As far as the TTP portfolio is concerned, we have pretty well honored our rules pertaining to earnings and it has resulted in fewer trades lately as we have had to pass on many set ups. That said, our rules have been good to us to this point. Despite a small draw down over the last couple weeks, we continue to outpace the S&P 500 with a return of 21.72% in 2017 versus 15.62% for the S&P. At the bottom of our article today is the link for our year to data trading portfolio. With that, let’s head to the charts.
S&P 500– Well, not a lot to add at this point. A picture is worth a thousand words at the chart below speaks volumes. After a quick trip down last Wednesday, the index recovered quickly and ran to new highs once again. That sell off on October 25th registered the only distribution day for the S&P over the last 20 sessions. However, sudden sell-offs don’t always pre-announce themselves in a series of distribution days. A market such as this that is extended could take a big hit on some unforeseen news so never get to caught up in the moment, remain level headed and keep position appropriate.
NASDAQ- The Nasdaq Composite shook of some selling as well last week with a large gap up on Friday aided by some big earnings reports from big cap tech companies. It built on that momentum this week by adding nearly one percent easily notching a new all-time closing high. The concern here, if any, is the four distribution days the index has recently registered. As such, we will be keeping a close watch on trading next week for any additional selling.
IWM- The Russell 2000 continues to take a breather as the other industries played catch up and as a result is now the only index of the four we cover here not in all-time high territory. The consolidation has been fairly constructive but we have taken note of the four distribution days the index has racked up recently as well as the bearish outside day the index printed on November 1st. A break to new highs next week would be a welcome sign.
QQQ- The recent recovery in large cap tech, which had been lagging in September and October, has been somewhat impressive. The index has now posted six straight up weeks, but does have four recent distribution days on its resume. However, on of those days will come off the count mid-week next week. Additionally, we mentioned last week that broad participation outside of the highly weighted stocks within the index was lacking and that remains somewhat of a concern.

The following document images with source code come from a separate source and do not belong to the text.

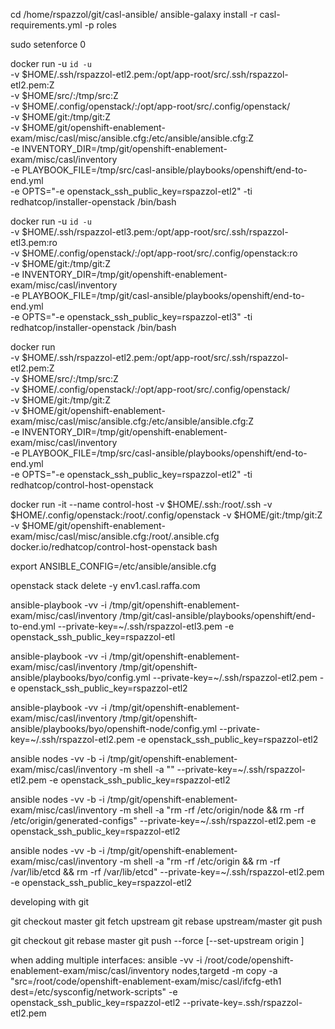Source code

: 
cd /home/rspazzol/git/casl-ansible/
ansible-galaxy install -r casl-requirements.yml -p roles

sudo setenforce 0

docker run -u `id -u` \
      -v $HOME/.ssh/rspazzol-etl2.pem:/opt/app-root/src/.ssh/rspazzol-etl2.pem:Z \
      -v $HOME/src/:/tmp/src:Z \
      -v $HOME/.config/openstack/:/opt/app-root/src/.config/openstack/ \
      -v $HOME/git:/tmp/git:Z \
      -v $HOME/git/openshift-enablement-exam/misc/casl/misc/ansible.cfg:/etc/ansible/ansible.cfg:Z \
      -e INVENTORY_DIR=/tmp/git/openshift-enablement-exam/misc/casl/inventory \
      -e PLAYBOOK_FILE=/tmp/src/casl-ansible/playbooks/openshift/end-to-end.yml \
      -e OPTS="-e openstack_ssh_public_key=rspazzol-etl2" -ti \
      redhatcop/installer-openstack /bin/bash
      
docker run -u `id -u` \
      -v $HOME/.ssh/rspazzol-etl3.pem:/opt/app-root/src/.ssh/rspazzol-etl3.pem:ro \
      -v $HOME/.config/openstack/:/opt/app-root/src/.config/openstack:ro \
      -v $HOME/git:/tmp/git:Z \
      -e INVENTORY_DIR=/tmp/git/openshift-enablement-exam/misc/casl/inventory \
      -e PLAYBOOK_FILE=/tmp/git/casl-ansible/playbooks/openshift/end-to-end.yml \
      -e OPTS="-e openstack_ssh_public_key=rspazzol-etl3" -ti \
      redhatcop/installer-openstack /bin/bash      
      
docker run \
      -v $HOME/.ssh/rspazzol-etl2.pem:/opt/app-root/src/.ssh/rspazzol-etl2.pem:Z \
      -v $HOME/src/:/tmp/src:Z \
      -v $HOME/.config/openstack/:/opt/app-root/src/.config/openstack/ \
      -v $HOME/git:/tmp/git:Z \
      -v $HOME/git/openshift-enablement-exam/misc/casl/misc/ansible.cfg:/etc/ansible/ansible.cfg:Z \
      -e INVENTORY_DIR=/tmp/git/openshift-enablement-exam/misc/casl/inventory \
      -e PLAYBOOK_FILE=/tmp/src/casl-ansible/playbooks/openshift/end-to-end.yml \
      -e OPTS="-e openstack_ssh_public_key=rspazzol-etl2" -ti \
      redhatcop/control-host-openstack     
      
docker run -it --name control-host -v $HOME/.ssh:/root/.ssh -v $HOME/.config/openstack:/root/.config/openstack -v $HOME/git:/tmp/git:Z -v $HOME/git/openshift-enablement-exam/misc/casl/misc/ansible.cfg:/root/.ansible.cfg docker.io/redhatcop/control-host-openstack bash      

export ANSIBLE_CONFIG=/etc/ansible/ansible.cfg

openstack stack delete -y env1.casl.raffa.com

ansible-playbook -vv -i /tmp/git/openshift-enablement-exam/misc/casl/inventory   /tmp/git/casl-ansible/playbooks/openshift/end-to-end.yml --private-key=~/.ssh/rspazzol-etl3.pem -e openstack_ssh_public_key=rspazzol-etl

ansible-playbook -vv -i /tmp/git/openshift-enablement-exam/misc/casl/inventory   /tmp/git/openshift-ansible/playbooks/byo/config.yml --private-key=~/.ssh/rspazzol-etl2.pem -e openstack_ssh_public_key=rspazzol-etl2

ansible-playbook -vv -i /tmp/git/openshift-enablement-exam/misc/casl/inventory   /tmp/git/openshift-ansible/playbooks/byo/openshift-node/config.yml --private-key=~/.ssh/rspazzol-etl2.pem -e openstack_ssh_public_key=rspazzol-etl2

ansible nodes -vv -b -i /tmp/git/openshift-enablement-exam/misc/casl/inventory -m shell -a "<command>" --private-key=~/.ssh/rspazzol-etl2.pem -e openstack_ssh_public_key=rspazzol-etl2

ansible nodes -vv -b -i /tmp/git/openshift-enablement-exam/misc/casl/inventory -m shell -a "rm -rf /etc/origin/node && rm -rf /etc/origin/generated-configs" --private-key=~/.ssh/rspazzol-etl2.pem -e openstack_ssh_public_key=rspazzol-etl2

ansible nodes -vv -b -i /tmp/git/openshift-enablement-exam/misc/casl/inventory -m shell -a "rm -rf /etc/origin && rm -rf /var/lib/etcd && rm -rf /var/lib/etcd" --private-key=~/.ssh/rspazzol-etl2.pem -e openstack_ssh_public_key=rspazzol-etl2







developing with git

git checkout master
git fetch upstream
git rebase upstream/master
git push

git checkout <branch>
git rebase master
git push --force [--set-upstream origin <branch>]

when adding multiple interfaces:
ansible -vv -i /root/code/openshift-enablement-exam/misc/casl/inventory nodes,targetd -m copy -a "src=/root/code/openshift-enablement-exam/misc/casl/ifcfg-eth1 dest=/etc/sysconfig/network-scripts" -e openstack_ssh_public_key=rspazzol-etl2 --private-key=.ssh/rspazzol-etl2.pem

SEDG– SolarEdge continue to melt upward for us and we are now up over 57% on our remaining shares. Solar stocks have regained some momentum recently after a big earnings report from First Solar. SEDG will announce there results next week and hopefully they will be met with the same excitement. Since we have paired our positon down already there is nothing for us to do prior to the release. We have inched our stop up to near $29.75 and hopefully a big upward reaction to earnings will enable us to move that stop up even further.
CAI– The stock has been drifting down in a consolidation mode digesting its recent big move post earnings. We locked down swing gains of 14.42% so far and are currently up over 22% on the balance of our position. We are also waiting on the closing of a secondary offering the company announced a couple weeks ago. We keep our stop near $33.50.
PSX- Our newest trade is a long position in Phillips 66. We entered the trade on 11/2 at a price of $93.13 and have a $100 swing trade profit target. Our initial stop was near $89.65 and we inched that up slightly now to $89.75. Energy stocks have been picking up a bit of steam and refiners like Phillips have been particularly strong. Earnings are out of the way so we have a nice window of time to let the trade work.
That’s all for now. Enjoy the rest of your weekend and be careful out there!